Trump likes tariffs — can a China deal be signed?
“I have not agreed to anything,” President Trump told reporters last Friday, crushing the latest round of trade talks optimism, and turning the dial on the Trade War News Cycle to somewhere in between “No progress is made” and “Administration is tough on trade with China.” It does not sound like a deal is even close. Get ready for the Trade War News Cycle to make a few more loops around before the end of the year.
Photo credit: The China Project illustration
“I have not agreed to anything,” President Trump told reporters last Friday, crushing the latest round of trade talks optimism, and turning the dial on the Trade War News Cycle to somewhere in between “No progress is made” and “Administration is tough on trade with China.”

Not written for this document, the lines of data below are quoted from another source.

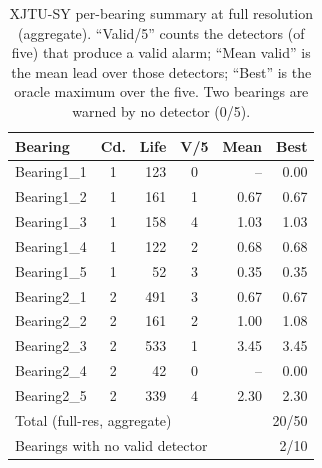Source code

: \documentclass[IJPHM, 2026, 0]{PHMSociety}
\begin{document}
\begin{table}[t] \small
	\begin{center}
	\caption{XJTU-SY per-bearing summary at full resolution (aggregate). ``Valid/5'' counts the detectors (of five) that produce a valid alarm; ``Mean valid'' is the mean lead over those detectors; ``Best'' is the oracle maximum over the five. Two bearings are warned by no detector (0/5).}
	\label{tab:perbearing}
	\begin{tabular}{l c r c r r}
		\hline \hline
		\textbf{Bearing} & \textbf{Cd.} & \textbf{Life} & \textbf{V/5} & \textbf{Mean} & \textbf{Best} \\
		\hline
		Bearing1\_1 & 1 & 123 & 0 & -- & 0.00 \\
		Bearing1\_2 & 1 & 161 & 1 & 0.67 & 0.67 \\
		Bearing1\_3 & 1 & 158 & 4 & 1.03 & 1.03 \\
		Bearing1\_4 & 1 & 122 & 2 & 0.68 & 0.68 \\
		Bearing1\_5 & 1 & 52 & 3 & 0.35 & 0.35 \\
		Bearing2\_1 & 2 & 491 & 3 & 0.67 & 0.67 \\
		Bearing2\_2 & 2 & 161 & 2 & 1.00 & 1.08 \\
		Bearing2\_3 & 2 & 533 & 1 & 3.45 & 3.45 \\
		Bearing2\_4 & 2 & 42 & 0 & -- & 0.00 \\
		Bearing2\_5 & 2 & 339 & 4 & 2.30 & 2.30 \\
		\hline
		\multicolumn{4}{l}{Total (full-res, aggregate)} & \multicolumn{2}{r}{20/50} \\
		\multicolumn{4}{l}{Bearings with no valid detector} & \multicolumn{2}{r}{2/10} \\
		\hline \hline
	\end{tabular}
	\end{center}
\end{table}
\end{document}
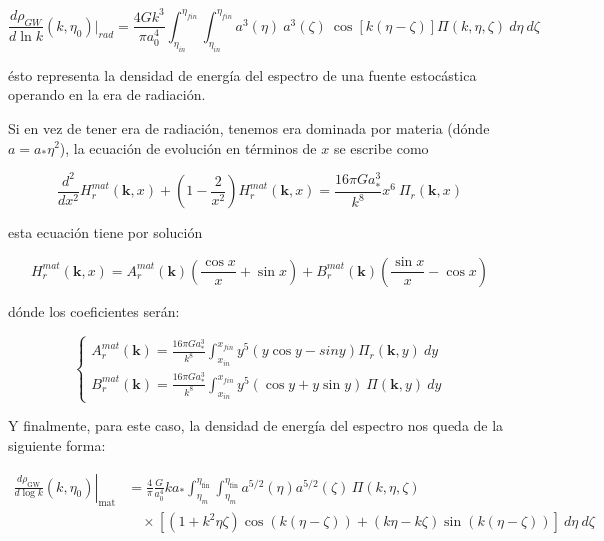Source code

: \begin{equation}
    \frac{d \rho_{GW}}{d \ln k} (k, \eta_0) \bigg|_{rad}= \frac{4 G k^3}{\pi a_0^4} \int_{\eta_{in}}^{\eta_{fin}} \int_{\eta_{in}}^{\eta_{fin}} a^3 (\eta) \ a^3 (\zeta) \ \cos\left[k (\eta - \zeta) \right] \Pi (k, \eta, \zeta) \ d\eta \ d\zeta
\end{equation}

\noindent
ésto representa la densidad de energía del espectro de una fuente estocástica operando en la era de radiación.

Si en vez de tener era de radiación, tenemos era dominada por materia (dónde $a = a_* \eta^2$), la ecuación de evolución en términos de $x$ se escribe como

\begin{equation}
    \frac{d^2}{dx^2} H_r^{mat} (\textbf{k}, x) + \left(1 - \frac{2}{x^2} \right) H_r^{mat} (\textbf{k}, x) = \frac{16 \pi G a_*^3}{k^8} x^6 \ \Pi_r (\textbf{k}, x) 
\end{equation}

\noindent
esta ecuación tiene por solución 

\begin{equation}
    H_r^{mat} (\textbf{k}, x) = A_r^{mat} (\textbf{k}) \left( \frac{\cos x}{x} + \sin x \right) + B_r^{mat} (\textbf{k}) \left( \frac{\sin x}{x} - \cos x \right)
\end{equation}

\noindent
dónde los coeficientes serán:

\begin{equation}
    \begin{cases}
        \displaystyle A_r^{mat} (\textbf{k}) = \frac{16 \pi G a_*^3}{k^8} \int_{x_{in}}^{x_{fin}} y^5 \left( y \cos y - sin y \right) \Pi_r (\textbf{k}, y) \ dy\\
        \displaystyle B_r^{mat} (\textbf{k}) = \frac{16 \pi G a_*^3}{k^8} \int_{x_{in}}^{x_{fin}} y^5 \left( \cos y + y \sin y \right) \ \Pi (\textbf{k}, y) \ dy
    \end{cases}
\end{equation}

Y finalmente, para este caso, la densidad de energía del espectro nos queda de la siguiente forma:

\begin{equation}
    \begin{split}
        \left.\frac{d\rho_{\text{GW}}}{d\log k}(k,\eta_0)\right|_{\text{mat}} &= \frac{4}{\pi} \frac{G}{a_0^4} k a_* \int_{\eta_m}^{\eta_{\text{fin}}}   \int_{\eta_m}^{\eta_{\text{fin}}} a^{5/2}(\eta)  a^{5/2}(\zeta)\, \Pi(k,\eta,\zeta) \\
        &\quad \times \left[(1 + k^2\eta\zeta)\cos(k(\eta - \zeta)) + (k\eta - k\zeta)\sin(k(\eta - \zeta))\right] \ d\eta \ d\zeta
    \end{split}
\end{equation}

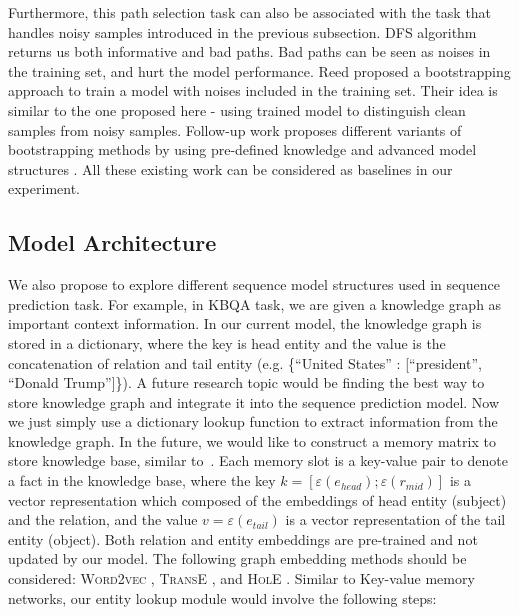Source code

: Furthermore, this path selection task can also be associated with the task that handles noisy samples introduced in the previous subsection. DFS algorithm returns us both informative and bad paths. Bad paths can be seen as noises in the training set, and hurt the model performance. Reed \cite{reed2014training2} proposed a bootstrapping approach to train a model with noises included in the training set. Their idea is similar to the one proposed here - using trained model to distinguish clean samples from noisy samples. Follow-up work proposes different variants of bootstrapping methods by using pre-defined knowledge and advanced model structures \cite{tanaka2018joint,yi2019probabilistic,han2019deep}. All these existing work can be considered as baselines in our experiment.


\subsection{Model Architecture} \label{future_model}

We also propose to explore different sequence model structures used in sequence prediction task. For example, in KBQA task, we are given a knowledge graph as important context information. In our current model, the knowledge graph is stored in a dictionary, where the key is head entity and the value is the concatenation of relation and tail entity (e.g. \{``United States'' : [``president'', ``Donald Trump'']\}). A future research topic would be finding the best way to store knowledge graph and integrate it into the sequence prediction model. Now we just simply use a dictionary lookup function to extract information from the knowledge graph. In the future, we would like to construct a memory matrix to store knowledge base, similar to~\cite{DBLP:conf/emnlp/MillerFDKBW16}. Each memory slot is a key-value pair to denote a fact in the knowledge base, where the key $k=[\varepsilon(e_{head});\varepsilon(r_{mid})]$ is a vector representation which composed of the embeddings of head entity (subject) and the relation, and the value $v=\varepsilon(e_{tail})$ is a vector representation of the tail entity (object). Both relation and entity embeddings are pre-trained and not updated by our model. The following graph embedding methods should be considered: \textsc{Word2vec} \cite{DBLP:journals/corr/abs-1301-3781}, \textsc{TransE} \cite{DBLP:conf/nips/BordesUGWY13}, and \textsc{HolE} \cite{DBLP:journals/corr/TrouillonN17}. Similar to Key-value memory networks, our entity lookup module would involve the following steps:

Earlier in the week, the News Cycle was in the “Administration hints at resolution” phase, but unusually, the hint came from the administration in Beijing, not Washington.

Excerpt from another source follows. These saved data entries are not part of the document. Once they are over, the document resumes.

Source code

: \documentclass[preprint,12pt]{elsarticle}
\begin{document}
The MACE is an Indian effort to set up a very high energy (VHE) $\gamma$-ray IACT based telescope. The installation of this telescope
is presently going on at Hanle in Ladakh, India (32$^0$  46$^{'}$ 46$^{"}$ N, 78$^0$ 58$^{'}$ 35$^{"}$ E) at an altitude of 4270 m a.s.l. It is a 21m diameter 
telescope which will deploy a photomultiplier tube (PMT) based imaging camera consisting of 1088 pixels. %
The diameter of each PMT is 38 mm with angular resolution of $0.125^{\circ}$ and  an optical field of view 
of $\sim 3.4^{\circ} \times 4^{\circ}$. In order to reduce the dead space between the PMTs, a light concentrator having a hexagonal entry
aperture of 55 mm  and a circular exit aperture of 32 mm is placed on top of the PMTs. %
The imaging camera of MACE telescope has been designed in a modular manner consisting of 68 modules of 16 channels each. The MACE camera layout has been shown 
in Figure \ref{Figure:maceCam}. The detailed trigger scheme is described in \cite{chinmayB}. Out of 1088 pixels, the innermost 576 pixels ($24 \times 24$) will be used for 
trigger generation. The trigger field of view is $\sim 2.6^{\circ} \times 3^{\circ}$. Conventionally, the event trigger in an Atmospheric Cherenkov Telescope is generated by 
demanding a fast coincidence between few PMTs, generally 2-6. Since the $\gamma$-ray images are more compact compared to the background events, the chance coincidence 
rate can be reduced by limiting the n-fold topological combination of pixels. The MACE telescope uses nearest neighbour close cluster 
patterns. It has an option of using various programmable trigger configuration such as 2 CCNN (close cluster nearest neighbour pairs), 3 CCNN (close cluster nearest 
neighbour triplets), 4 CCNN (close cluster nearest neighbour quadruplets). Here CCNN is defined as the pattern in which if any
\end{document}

“If the phase-one deal is signed, China and the U.S. should remove the same proportion of tariffs simultaneously based on the content of the deal. This is what [the two sides] agreed on following careful and constructive negotiations over the past two weeks,” the Chinese Commerce Ministry had said on Thursday.
Besides Trump, other U.S. officials have further denied that any agreement on rolling back tariffs has been made. CNBC cited “multiple sources familiar with the talks” that said, “The idea of a tariff rollback was not part of the original October ‘handshake’ deal between Chinese Vice Premier Liú Hè 刘鹤 and U.S. President Donald Trump.”
Then, Trump’s in-house China-basher, trade adviser, and academic fraud Peter Navarro described the situation this way in an interview with NPR:
NAVARRO: I can confirm that there is no agreement to remove any of the existing tariffs as a condition of signing a phase-one deal. That did come right out of the ministry of propaganda, as it were, in China – was widely misreported in the press.
NPR: Let’s talk about that. If there’s no deal to roll back tariffs, why is China saying there is? You reference propaganda. What do you think is going on here?
NAVARRO: Well, somebody joked to me yesterday that the real negotiations with China don’t really start until you have a handshake deal — is what we had in October. Basically, they’re trying to renegotiate or retrade the October deal, and I don’t fault them for it. That’s kind of what they do. But the reality is that what is on the table is there’s the tariffs coming in December – December 15. We would be willing, I think — again, it’s up to the president – to postpone those tariffs.
It does not sound like a deal is even close. Get ready for the Trade War News Cycle to make a few more loops around before the end of the year.